┌──

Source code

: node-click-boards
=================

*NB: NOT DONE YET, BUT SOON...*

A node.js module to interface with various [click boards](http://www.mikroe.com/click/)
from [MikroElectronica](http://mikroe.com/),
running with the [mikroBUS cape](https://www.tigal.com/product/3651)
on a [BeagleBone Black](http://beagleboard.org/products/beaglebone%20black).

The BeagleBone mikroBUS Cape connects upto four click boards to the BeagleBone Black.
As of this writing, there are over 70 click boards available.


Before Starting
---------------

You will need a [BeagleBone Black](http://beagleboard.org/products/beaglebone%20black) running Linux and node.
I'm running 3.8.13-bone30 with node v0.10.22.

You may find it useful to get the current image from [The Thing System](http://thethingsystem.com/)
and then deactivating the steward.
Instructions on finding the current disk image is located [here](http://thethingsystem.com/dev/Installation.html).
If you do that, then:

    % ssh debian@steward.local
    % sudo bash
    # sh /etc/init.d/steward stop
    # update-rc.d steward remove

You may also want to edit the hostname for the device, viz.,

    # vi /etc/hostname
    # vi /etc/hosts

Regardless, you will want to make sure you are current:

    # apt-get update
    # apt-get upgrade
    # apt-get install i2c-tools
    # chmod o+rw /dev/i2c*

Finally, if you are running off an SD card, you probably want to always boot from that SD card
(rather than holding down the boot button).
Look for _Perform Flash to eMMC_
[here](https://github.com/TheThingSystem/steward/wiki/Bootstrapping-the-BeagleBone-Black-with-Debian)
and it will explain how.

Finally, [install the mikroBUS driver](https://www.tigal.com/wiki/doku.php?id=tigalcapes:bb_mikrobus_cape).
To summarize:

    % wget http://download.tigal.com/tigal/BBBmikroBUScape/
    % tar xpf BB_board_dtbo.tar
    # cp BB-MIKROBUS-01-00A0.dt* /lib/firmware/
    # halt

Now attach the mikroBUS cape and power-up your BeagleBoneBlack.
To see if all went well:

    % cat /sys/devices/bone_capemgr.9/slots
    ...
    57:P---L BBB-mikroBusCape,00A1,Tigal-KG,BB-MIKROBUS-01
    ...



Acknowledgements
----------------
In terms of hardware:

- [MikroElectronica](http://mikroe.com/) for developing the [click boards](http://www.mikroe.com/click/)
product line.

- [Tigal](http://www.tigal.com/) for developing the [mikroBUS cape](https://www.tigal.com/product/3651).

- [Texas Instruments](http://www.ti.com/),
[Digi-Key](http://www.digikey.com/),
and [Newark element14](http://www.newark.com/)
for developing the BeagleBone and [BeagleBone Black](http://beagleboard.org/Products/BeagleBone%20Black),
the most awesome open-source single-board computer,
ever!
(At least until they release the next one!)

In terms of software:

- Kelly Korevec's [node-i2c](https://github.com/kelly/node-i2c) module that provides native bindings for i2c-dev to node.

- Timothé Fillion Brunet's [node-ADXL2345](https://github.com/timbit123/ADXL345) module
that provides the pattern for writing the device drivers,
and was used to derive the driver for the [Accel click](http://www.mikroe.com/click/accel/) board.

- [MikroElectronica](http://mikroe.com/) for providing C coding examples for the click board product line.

└──

> **EXERCISE**
Scan the lines above for "# update-rc.d steward remove" and for "To see if all". Repeat exactly the line holding each of them and every line in between.

> **SOLUTION TO THE EXERCISE**
    # update-rc.d steward remove

You may also want to edit the hostname for the device, viz.,

    # vi /etc/hostname
    # vi /etc/hosts

Regardless, you will want to make sure you are current:

    # apt-get update
    # apt-get upgrade
    # apt-get install i2c-tools
    # chmod o+rw /dev/i2c*

Finally, if you are running off an SD card, you probably want to always boot from that SD card
(rather than holding down the boot button).
Look for _Perform Flash to eMMC_
[here](https://github.com/TheThingSystem/steward/wiki/Bootstrapping-the-BeagleBone-Black-with-Debian)
and it will explain how.

Finally, [install the mikroBUS driver](https://www.tigal.com/wiki/doku.php?id=tigalcapes:bb_mikrobus_cape).
To summarize:

    % wget http://download.tigal.com/tigal/BBBmikroBUScape/
    % tar xpf BB_board_dtbo.tar
    # cp BB-MIKROBUS-01-00A0.dt* /lib/firmware/
    # halt

Now attach the mikroBUS cape and power-up your BeagleBoneBlack.
To see if all went well:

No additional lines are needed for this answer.